Urdangarin, que es esposo de la infanta Cristina, hija del rey Juan Carlos I y séptima en la línea de sucesión al trono de España, será acusado formalmente ante la justicia española por el delito de malversación de fondos del gobierno de las islas Baleares por no haber justificado "o haber justificado con facturas falsas" el dinero aportado desde las arcas oficiales para la organización de dos eventos sobre turismo y deporte en 2006.

De acuerdo con el juez José Castro Aragón, que instruye en la causa conocida como Palma Arena, existen sospechas de que se creó un "entramado societario" entre el duque y otra autoridad del Nóos, Diego Torres, mediante el que se "desviaban los fondos públicos y privados" recibidos del gobierno balear, de los que luego ambos socios se "apoderaban".

Según fuentes de la investigación citadas por el diario El País, ya es "inevitable" la "citación como imputado" de Urdangarin, que hasta el estallido de este escándalo era más conocido por sus frecuentes fotografías en las revistas del corazón y por su pasado ejemplar como estrella de handball del equipo olímpico de España.

En tanto, el diario El Mundo señaló que la cifra embolsada por el duque y su socio ascendería a los 2 millones de euros, producto del "desfase" entre "el costo real de los dos congresos y el dinero adjudicado" a quienes fueron acusados por la fiscalía por el delito de malversación.

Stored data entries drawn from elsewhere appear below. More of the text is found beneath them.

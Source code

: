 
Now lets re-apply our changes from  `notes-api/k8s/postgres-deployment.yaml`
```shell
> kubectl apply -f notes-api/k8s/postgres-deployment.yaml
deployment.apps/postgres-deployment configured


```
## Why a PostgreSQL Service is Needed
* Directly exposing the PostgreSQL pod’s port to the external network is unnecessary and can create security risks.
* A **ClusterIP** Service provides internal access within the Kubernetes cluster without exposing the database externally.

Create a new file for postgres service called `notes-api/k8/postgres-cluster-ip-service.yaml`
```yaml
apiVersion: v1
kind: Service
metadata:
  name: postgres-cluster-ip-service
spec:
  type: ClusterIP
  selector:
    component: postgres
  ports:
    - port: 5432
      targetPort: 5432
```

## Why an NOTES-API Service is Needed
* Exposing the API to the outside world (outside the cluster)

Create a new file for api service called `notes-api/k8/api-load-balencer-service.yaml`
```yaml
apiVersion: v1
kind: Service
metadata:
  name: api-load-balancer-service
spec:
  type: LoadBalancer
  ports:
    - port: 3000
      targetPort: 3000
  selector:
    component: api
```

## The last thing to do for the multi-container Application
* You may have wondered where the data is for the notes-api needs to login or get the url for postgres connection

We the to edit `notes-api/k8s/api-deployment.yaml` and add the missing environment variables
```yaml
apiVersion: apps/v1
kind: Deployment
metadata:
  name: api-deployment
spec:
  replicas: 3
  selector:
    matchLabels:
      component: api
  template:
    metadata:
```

El documento presentado a la justicia por la querella también da detalles sobre el modo en que habrían operado para poder hacerse con la diferencia de la sobrefacturación. "Tras recibir los fondos públicos, se simulaba por parte de esa asociación la contratación de servicios ficticios o presumiblemente facturados por importe superior al servicio prestado", señala el texto.

Por su parte, la Casa del Rey se abstuvo de hacer declaraciones sobre la causa, aunque su vocero especificó que "se mantiene informada" sobre este controvertido tema. En un comunicado, la entidad real manifestó además que "no hace declaraciones" sobre informaciones difundidas por la prensa, y que "seguirán las actuaciones judiciales pertinentes".